Jeremy Corbyn has made some sensible and laudable suggestions on tackling the scourge of sexual harassment: the extension of a scheme tested in Bradford to register the number plates of men who shout at women in the street, and the creation of a police hotline for reporting harassment and assault staffed exclusively by women, is especially encouraging. But a pilot scheme of women-only train carriages after 10pm? Not so much.

The idea may be designed to help lone travellers feel safe by offering them a space of their own, but it puts the onus squarely on women to prevent the harassment they experience – who will rightly question why they should have to segregate themselves. The root cause of sexist harassment and assault can never be addressed when the targets are locked away in temporarily isolated bubbles.

Like wearing a short skirt or daring to drink alcohol on a night out, boarding the mixed-gender tube carriage could end up added to the depressing list of things women do that mean they’re “asking for it." Tireless campaigners have pointed out over decades that the real message should not be “don’t put yourself in a position to be raped”, but, instead, “don’t rape”.

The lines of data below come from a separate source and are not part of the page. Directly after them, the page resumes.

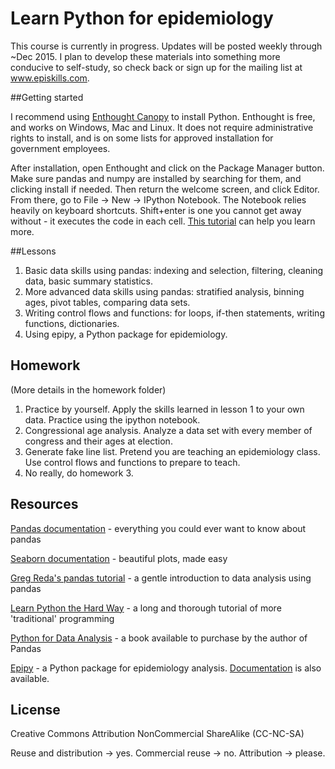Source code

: # Learn Python for epidemiology

This course is currently in progress. Updates will be posted weekly through ~Dec 2015. I plan to develop these materials into something more conducive to self-study, so check back or sign up for the mailing list at www.episkills.com.

##Getting started

I recommend using [Enthought Canopy](https://store.enthought.com/) to install Python. Enthought is free, and works on Windows, Mac and Linux. It does not require administrative rights to install, and is on some lists for approved installation for government employees.

After installation, open Enthought and click on the Package Manager button. Make sure pandas and numpy are installed by searching for them, and clicking install if needed. Then return the welcome screen, and click Editor. From there, go to File -> New -> IPython Notebook. The Notebook relies heavily on keyboard shortcuts. Shift+enter is one you cannot get away without - it executes the code in each cell. [This tutorial](http://www.astro.washington.edu/users/vanderplas/Astr599/notebooks/03_IPython_intro) can help you learn more.

##Lessons

1. Basic data skills using pandas: indexing and selection, filtering, cleaning data, basic summary statistics.
2. More advanced data skills using pandas: stratified analysis, binning ages, pivot tables, comparing data sets.
3. Writing control flows and functions: for loops, if-then statements, writing functions, dictionaries.
4. Using epipy, a Python package for epidemiology.

## Homework

(More details in the homework folder)

1. Practice by yourself. Apply the skills learned in lesson 1 to your own data. Practice using the ipython notebook.
2. Congressional age analysis. Analyze a data set with every member of congress and their ages at election.
3. Generate fake line list. Pretend you are teaching an epidemiology class. Use control flows and functions to prepare to teach.
4. No really, do homework 3.

## Resources

[Pandas documentation](http://pandas.pydata.org/pandas-docs/version/0.17.0/) - everything you could ever want to know about pandas

[Seaborn documentation](http://stanford.edu/~mwaskom/software/seaborn/) -  beautiful plots, made easy

[Greg Reda's pandas tutorial](http://www.gregreda.com/2013/10/26/intro-to-pandas-data-structures/) - a gentle introduction to data analysis using pandas

[Learn Python the Hard Way](http://learnpythonthehardway.org/book/) - a long and thorough tutorial of more 'traditional' programming

[Python for Data Analysis](http://shop.oreilly.com/product/0636920023784.do) - a book available to purchase by the author of Pandas

[Epipy](http://github.com/cmrivers/epipy) - a Python package for epidemiology analysis. [Documentation](http://cmrivers.github.io/epipy/) is also available.

## License

Creative Commons Attribution NonCommercial ShareAlike (CC-NC-SA)

Reuse and distribution -> yes. Commercial reuse -> no. Attribution -> please.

There are already women-only train carriages in operation in Japan, India and Mexico. None of these countries have subsequently become prejudice-free utopias. If we start having ‘women only’ places on the underground, in the way that we have seats reserved for the less able to stand, we implicitly accept that women are vulnerable in society rather than challenge that assumption. True progress can never be achieved by separating the victims and the perpetrators; instead, we should concentrate our resources on eliminating persistent misogynist ideas. Sexist assaults will disappear when women are seen not as special cases or precious commodities, but merely as people.